The survey, carried out by Internet company IC Research, questioned a “representative sample” of the Swedish people, it was reported in Aftonbladet. But the survey’s apparent credentials did nothing to impress the royal press spokeswoman, Ann-Christine Jernberg.
“I think it is distasteful that people vote about such things,” she told Aftonbladet. Yet maybe things really aren’t all that bad for the king: the survey also revealed that Swedes think that he is a good representative for Sweden, and that the monarchy will still be around in a hundred years.
Still, when it came to nominations for the brain of Drottningholm, the king’s popularity couldn’t save him. Victoria, with 34.7 percent of the votes, had clearly managed to overcome people’s prejudices about the intellect of royalty. Respondents appeared to be impressed by her academic record: she has taken courses at Yale and studied French at a university in Angers, France.
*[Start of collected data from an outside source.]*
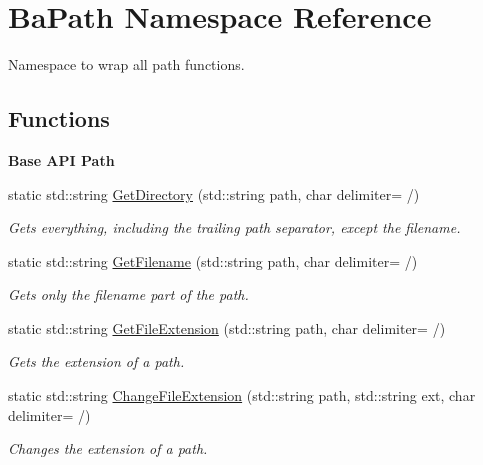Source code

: \hypertarget{namespaceBaPath}{}\section{Ba\+Path Namespace Reference}
\label{namespaceBaPath}


Namespace to wrap all path functions.  


\subsection*{Functions}
\begin{Indent}{\bf Base A\+P\+I Path}\par
\begin{DoxyCompactItemize}
\item 
static std\+::string \hyperlink{namespaceBaPath_aee6b101395e5f32a76b304aa765de13c}{Get\+Directory} (std\+::string path, char delimiter= \textquotesingle{}/\textquotesingle{})
\begin{DoxyCompactList}\small\item\em Gets everything, including the trailing path separator, except the filename. \end{DoxyCompactList}\item 
static std\+::string \hyperlink{namespaceBaPath_a41d87786f4a43d64094624187ac90dca}{Get\+Filename} (std\+::string path, char delimiter= \textquotesingle{}/\textquotesingle{})
\begin{DoxyCompactList}\small\item\em Gets only the filename part of the path. \end{DoxyCompactList}\item 
static std\+::string \hyperlink{namespaceBaPath_a42b3acac9c048e45a531c9dc4be319f1}{Get\+File\+Extension} (std\+::string path, char delimiter= \textquotesingle{}/\textquotesingle{})
\begin{DoxyCompactList}\small\item\em Gets the extension of a path. \end{DoxyCompactList}\item 
static std\+::string \hyperlink{namespaceBaPath_a70f965f0c97d211e1f91dc2f16e05195}{Change\+File\+Extension} (std\+::string path, std\+::string ext, char delimiter= \textquotesingle{}/\textquotesingle{})
\begin{DoxyCompactList}\small\item\em Changes the extension of a path. \end{DoxyCompactList}\end{DoxyCompactItemize}
\end{Indent}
The heir to the throne was followed in the royal brain stakes by her mother Queen Silvia and sister, Princess Madeleine, but the monarch himself was considered to be the brightest in his family by only 2.9 percent of respondents.
As if it wasn’t cruel enough that His Majesty’s subjects think that someone else has inherited the family brain cells, they also believe that he should get less money. Forty-nine percent of respondents said that the royal house gets too much money from the state – a view that was given short shrift by a school-marmish Ann-Christine Jernberg:
“Those who have said that don’t know where the money goes,” she said. “I suggest they read our annual accounts on the website”.